*** Study material ***
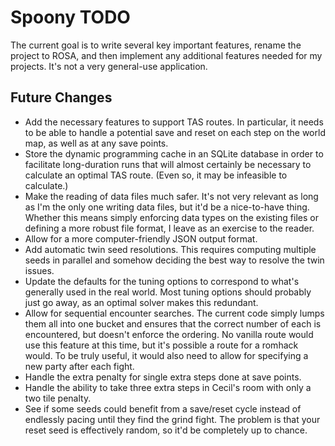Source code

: # Spoony TODO #

The current goal is to write several key important features, rename the project
to ROSA, and then implement any additional features needed for my projects. It's
not a very general-use application.

## Future Changes ##

* Add the necessary features to support TAS routes. In particular, it needs to
  be able to handle a potential save and reset on each step on the world map, as
  well as at any save points.
* Store the dynamic programming cache in an SQLite database in order to
  facilitate long-duration runs that will almost certainly be necessary to
  calculate an optimal TAS route. (Even so, it may be infeasible to calculate.)
* Make the reading of data files much safer. It's not very relevant as long as
  I'm the only one writing data files, but it'd be a nice-to-have thing. Whether
  this means simply enforcing data types on the existing files or defining a
  more robust file format, I leave as an exercise to the reader.
* Allow for a more computer-friendly JSON output format.
* Add automatic twin seed resolutions. This requires computing multiple seeds in
  parallel and somehow deciding the best way to resolve the twin issues.
* Update the defaults for the tuning options to correspond to what's generally
  used in the real world. Most tuning options should probably just go away, as
  an optimal solver makes this redundant.
* Allow for sequential encounter searches. The current code simply lumps them
  all into one bucket and ensures that the correct number of each is
  encountered, but doesn't enforce the ordering. No vanilla route would use this
  feature at this time, but it's possible a route for a romhack would. To be
  truly useful, it would also need to allow for specifying a new party after
  each fight.
* Handle the extra penalty for single extra steps done at save points.
* Handle the ability to take three extra steps in Cecil's room with only a two
  tile penalty.
* See if some seeds could benefit from a save/reset cycle instead of endlessly
  pacing until they find the grind fight. The problem is that your reset seed is
  effectively random, so it'd be completely up to chance.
*** End of Study material ***
Your goal
Nothing but the lines from the first line of the records above to the line with "to what's generally", inclusive, should be transcribed exactly, and the pictures must be left out.

Result
Source code

: # Spoony TODO #

The current goal is to write several key important features, rename the project
to ROSA, and then implement any additional features needed for my projects. It's
not a very general-use application.

## Future Changes ##

* Add the necessary features to support TAS routes. In particular, it needs to
  be able to handle a potential save and reset on each step on the world map, as
  well as at any save points.
* Store the dynamic programming cache in an SQLite database in order to
  facilitate long-duration runs that will almost certainly be necessary to
  calculate an optimal TAS route. (Even so, it may be infeasible to calculate.)
* Make the reading of data files much safer. It's not very relevant as long as
  I'm the only one writing data files, but it'd be a nice-to-have thing. Whether
  this means simply enforcing data types on the existing files or defining a
  more robust file format, I leave as an exercise to the reader.
* Allow for a more computer-friendly JSON output format.
* Add automatic twin seed resolutions. This requires computing multiple seeds in
  parallel and somehow deciding the best way to resolve the twin issues.
* Update the defaults for the tuning options to correspond to what's generally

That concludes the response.